On growing up in the nationalist heartlands of the North East of Scotland and with parents of Anglo-Irish descent, I am a first generation Scot. Always sensitive to any hint of anti-English sentiment, I remember my first impressions of nationalism and I considered it back then to be inherently nasty, bigoted and deeply parochial. Largely this was a result of a feral loathing of the English football team and the hysterical fear of the ‘auld enemy’ winning the World Cup.
Laughable as this might sound to educated observers, especially anyone who knows anything about football, the populist cry was that ‘we would never hear the end of it’ and they are right. It would be absolutely unbearable but our European partners usually come to our aid whenever this is in danger of happening.
Football might seem frivolous to some but the social consequences of this nationalist hysteria led to me preferring the union. As a result and unaware of the grim economic conditions taking place outside of the affluent fields of Aberdeenshire, I felt very comfortable being simultaneously Scottish and British. While I always considered myself Scottish, I owed my existence to parents and as a son of economic migrants; I was a product of oil rather than the Mearns soil.
Although looking back my British identity crisis was an emotional form of solidarity with my parents. It co-existed with my Scottish identity, which back then was a geographical and localised phenomenon.
T.C. Smout, the brilliant social historian, once stated that ‘what is unusual about Scotland is the widespread acceptance that national identity does not have to coincide with state identity’. He succinctly tapped into the political separation of powers of the 1707 Union settlement, where Scottish cultural and religious nationalism was allowed to flourish outside the sphere of the British state.
Shaped by the desire to secure a Hanoverian Protestant succession in the early eighteenth century, British identity has been formed around the crown, empire, industrialisation and the emotional solidarity of two World Wars. In the twenty-first century, the contemporary framework of British identity has shifted radically.
With the British Empire now confined to the dust columns of history, the BBC, NHS, Royal Mail and celebrity television shows such as the X-Factor and Big Brother provide ‘Britons’ with a shared cultural identity.
On being entirely comfortable with being both Scottish and British, I can trace my slow conversion to independence from attending two of Scotland’s oldest universities.

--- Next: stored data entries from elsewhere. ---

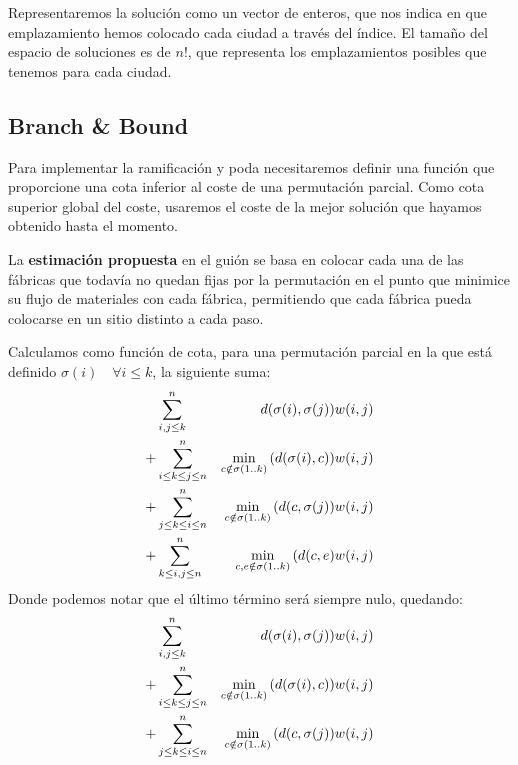 \documentclass[a4paper, 11pt]{article} %
\begin{document}
      Representaremos la solución como un vector de enteros, que nos indica en que emplazamiento hemos colocado cada ciudad a 
      través del índice. El tamaño del espacio de soluciones es de $n!$, que representa los emplazamientos posibles que tenemos 
      para cada ciudad. 
    
    \subsection{Branch \& Bound}
      Para implementar la ramificación y poda necesitaremos definir una función que proporcione una
      cota inferior al coste de una permutación parcial. Como cota superior global del coste, usaremos el
      coste de la mejor solución que hayamos obtenido hasta el momento.
      
      La \textbf{estimación propuesta} en el guión se basa en colocar cada una de las fábricas que todavía no
      quedan fijas por la permutación en el punto que minimice su flujo de materiales con cada fábrica,
      permitiendo que cada fábrica pueda colocarse en un sitio distinto a cada paso.
      
      Calculamos como función de cota, para una permutación parcial en la que está definido $\sigma(i) \quad \forall i \leq k$,
      la siguiente suma:
      \begin{eqnarray*}
      \displaystyle
	  & \sum_{i,j \leq k}^n & d(\sigma(i),\sigma(j)) w(i,j) \\
	+ & \sum_{i \leq k \leq j \leq n}^n & \min_{c \notin \sigma(1..k)}{(d(\sigma(i),c))} w(i,j) \\
	+ & \sum_{j \leq k \leq i \leq n}^n & \min_{c \notin \sigma(1..k)}{(d(c,\sigma(j))} w(i,j) \\
	+ & \sum_{k \leq i,j \leq n}^n& \min_{c,e \notin \sigma(1..k)}{(d(c,e)} w(i,j) \\
      \end{eqnarray*}
      Donde podemos notar que el último término será siempre nulo, quedando:
      \begin{eqnarray*}
      \displaystyle
	  & \sum_{i,j \leq k}^n & d(\sigma(i),\sigma(j)) w(i,j) \\
	+ & \sum_{i \leq k \leq j \leq n}^n & \min_{c \notin \sigma(1..k)}{(d(\sigma(i),c))} w(i,j) \\
	+ & \sum_{j \leq k \leq i \leq n}^n & \min_{c \notin \sigma(1..k)}{(d(c,\sigma(j))} w(i,j) \\
      \end{eqnarray*}
      \medskip
      
\end{document}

On first attending Kings College in Aberdeen, I took great pride in learning that until 1858 Aberdeen had two universities, the same number as the whole of England.
Education always appeared to be a great Scottish virtue and with the devolved Scottish administration paying student’s tuition fees since 1999 it became clear that education in Scotland is a universal right and not something confined to the privileged few.
On transferring to Glasgow University and studying History, I slowly developed the opinion that Scotland had everything in place to be thriving independent nation but somehow shied away from taking full responsibility. A country blessed with huge natural resources, a brilliant university network, untapped green energy, a booming tourist industry and two of the greatest cities in Northern Europe only 40 minutes apart. Scotland has enormous potential to become a progressive and wealthy European state.
If Scotland were to vote for full independence in autumn 2014 then the British state will cease to exist but Britishness will not. Norwegians, Swedes, Finns and Danes are still Scandinavian despite living in politically autonomous states. The Scandinavian nations co-operate on matters of shared national interest such as security, immigration, energy and tourism.
There will be no custom officials and razed wire fences in Berwick-upon-Tweed or Gretna Green if Scotland were to go their own way. And by retaining the Queen as the head of state, the SNP have offered an olive branch to unionists uncomfortable with the pace of radical constitutional change.
With his High Excellency Alex Salmond at the helm in Holyrood anything now feels possible. A truly outstanding political operator, the SNP has been blessed with the most gifted political communicator in the British Isles since Tony Blair.
Commanding over an extremely disciplined and ‘on message’ party, Alex Salmond is gradually persuading the Scottish people there is nothing that cannot be achieved by ourselves. On turning full circle I now believe in independence. The wheels of progress have been slow but the destination now feels inevitable.